Listing failed systemd units is the fastest way to see why a host entered a degraded state after a service change, boot issue, mount problem, or timer run. The filtered list gives you the exact unit names that need follow-up instead of making you scan a much longer mixed unit inventory.
The systemctl list-units view asks the running systemd manager for units currently loaded in memory. Upstream systemd documents that this set includes units that failed earlier in the current manager lifetime, and the --state=failed or --failed filter narrows the result to those failed units only. Each row then shows the unit name together with the LOAD, ACTIVE, and SUB states that describe what actually failed.
These checks are read-only and usually do not require sudo, but they are not a complete history of every earlier boot or every unit file installed on disk. Use systemctl --user list-units --state=failed for per-user managers, and follow any failed entry with systemctl status or journalctl -u before clearing it with reset-failed.
Listing units is read-only, so sudo is normally unnecessary unless the host restricts unit details or journal access.
$ systemctl list-units --state=failed --no-pager
UNIT LOAD ACTIVE SUB DESCRIPTION
● unit-list-failed-demo.service loaded failed failed Unit List Failed Demo Service
Legend: LOAD → Reflects whether the unit definition was properly loaded.
ACTIVE → The high-level unit activation state, i.e. generalization of SUB.
SUB → The low-level unit activation state, values depend on unit type.
1 loaded units listed.
Upstream systemd documents list-units as the current in-memory view.
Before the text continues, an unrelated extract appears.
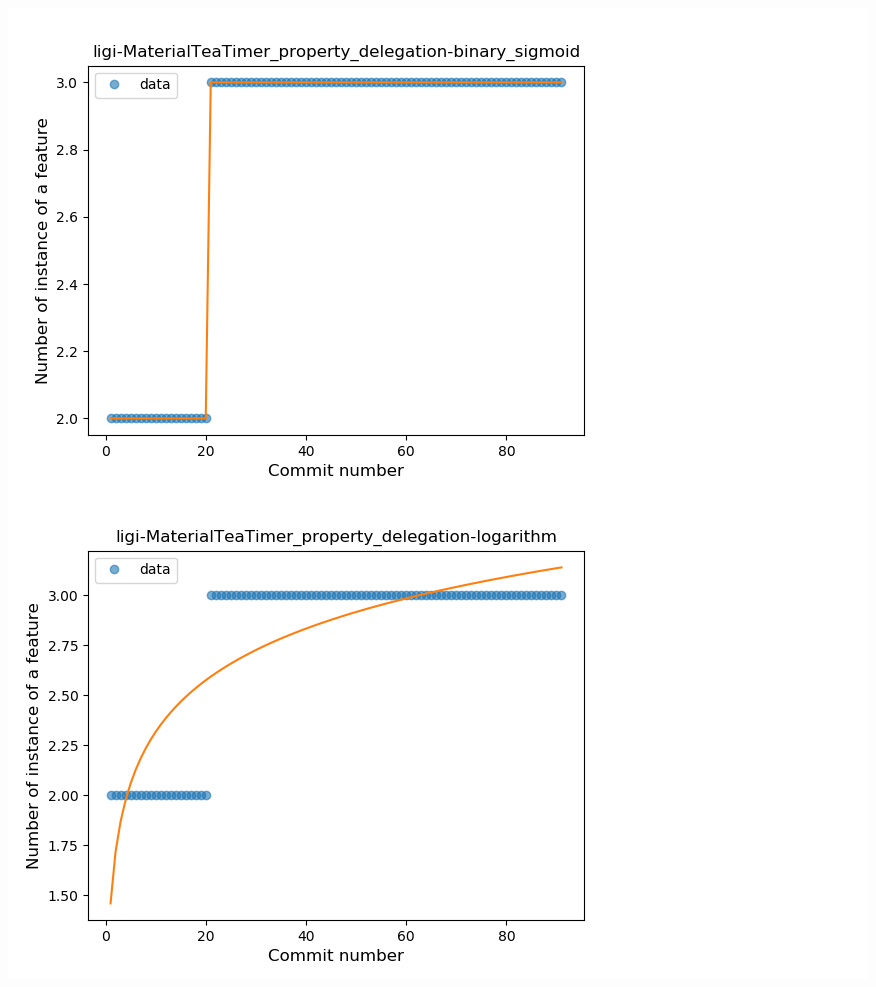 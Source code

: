 ![ligi-MaterialTeaTimer T9](../plots/ligi-MaterialTeaTimer_property_delegation_T9.png)
![ligi-MaterialTeaTimer T6](../plots/ligi-MaterialTeaTimer_property_delegation_T6.png)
If nothing is currently failed, the command ends with 0 loaded units listed. instead.
systemctl --failed is the shorter equivalent when you do not need the explicit list-units verb.
$ systemctl list-units --state=failed --type=service --no-pager --no-legend ● unit-list-failed-demo.service loaded failed failed Unit List Failed Demo Service
Use --type=mount, --type=socket, --type=timer, or a comma-separated list such as --type=service,socket when the failure review should stay within specific unit classes.
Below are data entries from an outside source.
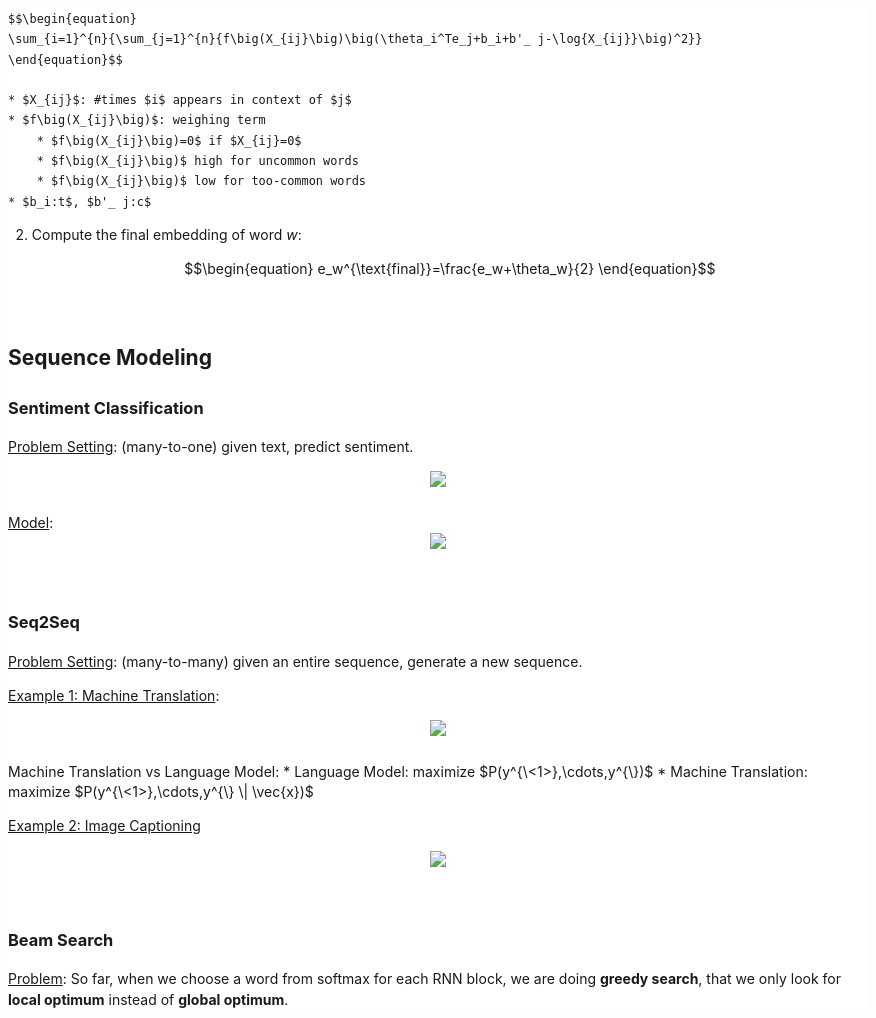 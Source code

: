     $$\begin{equation}
    \sum_{i=1}^{n}{\sum_{j=1}^{n}{f\big(X_{ij}\big)\big(\theta_i^Te_j+b_i+b'_ j-\log{X_{ij}}\big)^2}}
    \end{equation}$$

    * $X_{ij}$: #times $i$ appears in context of $j$
    * $f\big(X_{ij}\big)$: weighing term
        * $f\big(X_{ij}\big)=0$ if $X_{ij}=0$
        * $f\big(X_{ij}\big)$ high for uncommon words
        * $f\big(X_{ij}\big)$ low for too-common words
    * $b_i:t$, $b'_ j:c$

2. Compute the final embedding of word $w$:

    $$\begin{equation}
    e_w^{\text{final}}=\frac{e_w+\theta_w}{2}
    \end{equation}$$

&emsp;
## Sequence Modeling

<a name="sent"></a>
### <strong>Sentiment Classification</strong>

<u>Problem Setting</u>: (many-to-one) given text, predict sentiment.

<center><img src="../../images/DL/sent.png" width="550"/></center>  
<br>
<u>Model</u>:

<center><img src="../../images/DL/sentrnn.png" width="550"/></center>  

<br/><a name="seq2seq"></a>
### <strong>Seq2Seq</strong>

<u>Problem Setting</u>: (many-to-many) given an entire sequence, generate a new sequence.

<u>Example 1: Machine Translation</u>:

<center><img src="../../images/DL/seq2seq.png" width="550"/></center>  
<br>
Machine Translation vs Language Model:
* Language Model: maximize $P(y^{\<1>},\cdots,y^{\<T_y>})$
* Machine Translation: maximize $P(y^{\<1>},\cdots,y^{\<T_y>} \| \vec{x})$

<u>Example 2: Image Captioning</u>

<center><img src="../../images/DL/seq2seqic.png" width="550"/></center>  

<br/><a name="beam"></a>
### <strong>Beam Search</strong>

<u>Problem</u>: So far, when we choose a word from softmax for each RNN block, we are doing **greedy search**, that we only look for **local optimum** instead of **global optimum**.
For per-user failures, run systemctl --user list-units --state=failed against the logged-in user's manager instead of the system manager.
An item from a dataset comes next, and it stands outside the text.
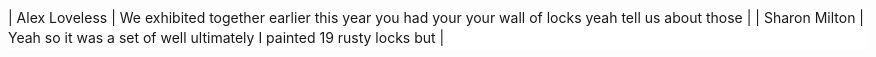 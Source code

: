 | Alex Loveless | We exhibited together earlier this year you had your your wall of locks yeah tell us about those                                                                                                                                                                                                                                                                                                                                                                                                                                                                                                                                                                                                                                                                                                                                                                                                                                                                                                                                                                                                                                                                                                                                                                                                                                                                                                                                                                                                                                                                                                                                                                                                                                                                                                                                                                                                                                                                                                                                                                                                                                                                    |
| Sharon Milton | Yeah so it was a set of well ultimately I painted 19 rusty locks but                                                                                                                                                                                                                                                                                                                                                                                                                                                                                                                                                                                                                                                                                                                                                                                                                                                                                                                                                                                                                                                                                                                                                                                                                                                                                                                                                                                                                                                                                                                                                                                                                                                                                                                                                                                                                                                                                                                                                                                                                                                                                                |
$ systemctl status --no-pager --full unit-list-failed-demo.service
× unit-list-failed-demo.service - Unit List Failed Demo Service
Loaded: loaded (/etc/systemd/system/unit-list-failed-demo.service; static)
Active: failed (Result: exit-code) since Mon 2026-04-13 22:21:57 +08; 604ms ago
Process: 1563 ExecStart=/bin/sh -c echo startup check failed >&2; exit 1 (code=exited, status=1/FAILURE)
Main PID: 1563 (code=exited, status=1/FAILURE)
CPU: 521us
Apr 13 22:21:57 host systemd[1]: Starting unit-list-failed-demo.service - Unit List Failed Demo Service...
Apr 13 22:21:57 host sh[1563]: startup check failed
Apr 13 22:21:57 host systemd[1]: unit-list-failed-demo.service: Main process exited, code=exited, status=1/FAILURE
Apr 13 22:21:57 host systemd[1]: unit-list-failed-demo.service: Failed with result 'exit-code'.
Apr 13 22:21:57 host systemd[1]: Failed to start unit-list-failed-demo.service - Unit List Failed Demo Service.
The Loaded: line confirms the unit file path, while Active: failed (Result: …) tells you how the most recent start failed. Use the unit name from step 2 or step 3 here.
$ systemctl show -p Result -p LoadState -p ActiveState -p SubState unit-list-failed-demo.service Result=exit-code LoadState=loaded ActiveState=failed SubState=failed
Result=exit-code means the most recent start command returned a non-zero exit status. LoadState=loaded confirms that systemd successfully loaded the unit definition before the runtime failure occurred.
After the root cause is fixed, rerun step 2 to confirm the failed list is empty, or clear reviewed failures deliberately with How to reset a failed service using systemctl.